Le 8 avril 2025, le groupe de pirates informatiques algériens connu sous le nom de JabaRoot DZ a lancé une série de cyberattaques visant des institutions marocaines sensibles, dans l’une des plus grandes violations de données que le Maroc ait connues à ce jour. Les attaques se sont concentrées sur le site web du ministère de l’Inclusion économique, de la Micro-entreprise, de l’Emploi et des Compétences, ainsi que sur celui de la Caisse nationale de sécurité sociale (CNSS).
Le groupe algérien a expliqué sur sa chaîne Telegram que cette opération était une riposte à ce qu’il a qualifié de “cyber-agression marocaine”, en référence à une opération de piratage attribuée à des hackers marocains qui ont saisi le compte de l’APS sur la plateforme X (anciennement Twitter), après qu’il ait été suspendu par l’administration de la plateforme. Le groupe a déclaré : “Cette fuite est une réponse directe aux attaques des pirates marocains qui ont volé le compte de l’APS.

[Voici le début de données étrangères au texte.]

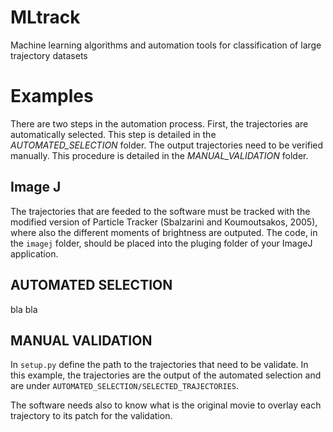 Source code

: # MLtrack
Machine learning algorithms and automation tools for classification of large trajectory datasets

# Examples

There are two steps in the automation process. First, the trajectories are automatically selected. This step is detailed in the *AUTOMATED_SELECTION* folder. The output trajectories need to be verified manually. This procedure is detailed in the *MANUAL_VALIDATION* folder.

## Image J

The trajectories that are feeded to the software must be tracked with the modified version of Particle Tracker (Sbalzarini and Koumoutsakos, 2005), where also the different moments of brightness are outputed. The code, in the `imagej` folder, should be placed into the pluging folder of your ImageJ application. 

## AUTOMATED SELECTION

bla bla

## MANUAL VALIDATION

In `setup.py` define the path to the trajectories that need to be validate. In this example, the trajectories are the output of the automated selection and are under `AUTOMATED_SELECTION/SELECTED_TRAJECTORIES`. 

The software needs also to know what is the original movie to overlay each trajectory to its patch for the validation. 


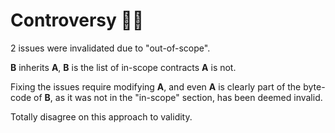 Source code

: 
# Controversy 😮‍💨

2 issues were invalidated due to "out-of-scope".

**B** inherits **A**, **B** is the list of in-scope contracts **A** is not.

Fixing the issues require modifying **A**, and even **A** is clearly part of the byte-code of **B**, as it was not in the "in-scope" section, has been deemed invalid.

Totally disagree on this approach to validity.
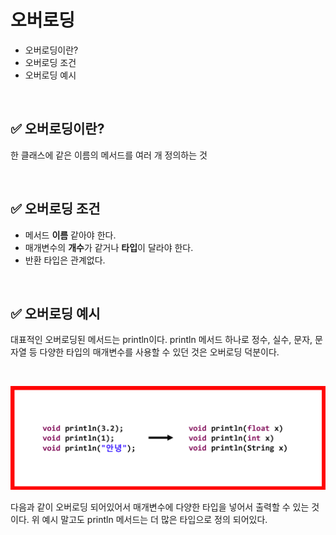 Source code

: # 오버로딩

-   오버로딩이란?
-   오버로딩 조건
-   오버로딩 예시

<br>

## ✅ 오버로딩이란?

한 클래스에 같은 이름의 메서드를 여러 개 정의하는 것

<br>

## ✅ 오버로딩 조건

-   메서드 **이름** 같아야 한다.
-   매개변수의 **개수**가 같거나 **타입**이 달라야 한다.
-   반환 타입은 관계없다.

<br>

## ✅ 오버로딩 예시

대표적인 오버로딩된 메서드는 println이다.  println 메서드 하나로 정수, 실수, 문자, 문자열 등 다양한 타입의 매개변수를 사용할 수 있던 것은 오버로딩 덕분이다.

<br>

![1](img/overloading/1.png)

다음과 같이 오버로딩 되어있어서 매개변수에 다양한 타입을 넣어서 출력할 수 있는 것이다. 위 예시 말고도 println 메서드는 더 많은 타입으로 정의 되어있다.
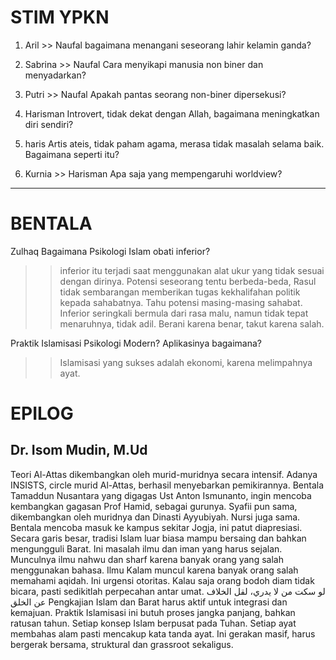 # STIM YPKN
1. Aril >> Naufal
bagaimana menangani seseorang lahir kelamin ganda?

2. Sabrina >> Naufal
Cara menyikapi manusia non biner dan menyadarkan?

3. Putri >> Naufal
Apakah pantas seorang non-biner dipersekusi?

4. Harisman
Introvert, tidak dekat dengan Allah, bagaimana meningkatkan diri sendiri?

5. haris
Artis ateis, tidak paham agama, merasa tidak masalah selama baik. Bagaimana seperti itu?

6. Kurnia >> Harisman
Apa saja yang mempengaruhi worldview?

---
# BENTALA

Zulhaq
Bagaimana Psikologi Islam obati inferior?
>> inferior itu terjadi saat menggunakan alat ukur yang tidak sesuai dengan dirinya. Potensi seseorang tentu berbeda-beda, Rasul tidak sembarangan memberikan tugas kekhalifahan politik kepada sahabatnya. Tahu potensi masing-masing sahabat. 
>> Inferior seringkali bermula dari rasa malu, namun tidak tepat menaruhnya, tidak adil. Berani karena benar, takut karena salah.

Praktik Islamisasi Psikologi Modern? Aplikasinya bagaimana?
>> Islamisasi yang sukses adalah ekonomi, karena melimpahnya ayat. 

# EPILOG
## Dr. Isom Mudin, M.Ud
Teori Al-Attas dikembangkan oleh murid-muridnya secara intensif. Adanya INSISTS, circle murid Al-Attas, berhasil menyebarkan pemikirannya. Bentala Tamaddun Nusantara yang digagas Ust Anton Ismunanto, ingin mencoba kembangkan gagasan Prof  Hamid, sebagai gurunya. Syafii pun sama, dikembangkan oleh muridnya dan Dinasti Ayyubiyah. Nursi juga sama. 
Bentala mencoba masuk ke kampus sekitar Jogja, ini patut diapresiasi.
Secara garis besar, tradisi Islam luar biasa mampu bersaing dan bahkan mengungguli Barat. Ini masalah ilmu dan iman yang harus sejalan.
Munculnya ilmu nahwu dan sharf karena banyak orang yang salah menggunakan bahasa. Ilmu Kalam muncul karena banyak orang salah memahami aqidah. Ini urgensi otoritas. 
Kalau saja orang bodoh diam tidak bicara, pasti sedikitlah perpecahan antar umat. لو سكت من لا يدري، لقل الخلاف عن الخلق
Pengkajian Islam dan Barat harus aktif untuk integrasi dan kemajuan. Praktik Islamisasi ini butuh proses jangka panjang, bahkan ratusan tahun. 
Setiap konsep Islam berpusat pada Tuhan. Setiap ayat membahas alam pasti mencakup kata tanda ayat.
Ini gerakan masif, harus bergerak bersama, struktural dan grassroot sekaligus.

Le ministère marocain de l’inclusion économique n’a pas tardé à réagir, reconnaissant officiellement que son site web a fait l’objet d’une cyber-attaque et confirmant que les pirates qui ont mené l’attaque se sont présentés comme des Algériens. Toutefois, le ministère a souligné que le site en question fournit uniquement un contenu informatif et ne contient pas de bases de données ou d’informations professionnelles. “Aucune information personnelle ou sensible n’a été compromise”, souligne un communiqué officiel.
Malgré les assurances du ministère, le groupe JabaRoot DZ n’a pas tardé à démentir ce récit dans la pratique, en publiant plus de 3 000 documents indiquant les détails des salaires d’employés prétendument affiliés au même ministère. Cette publication a porté un coup direct aux déclarations officielles, ouvrant la porte à une remise en question de l’efficacité des mesures de cybersécurité adoptées par les organisations gouvernementales. Malgré ces fuites, le ministère marocain a catégoriquement nié l’authenticité des documents circulant en ligne, confirmant qu’ils n’appartiennent à aucun de ses départements officiels.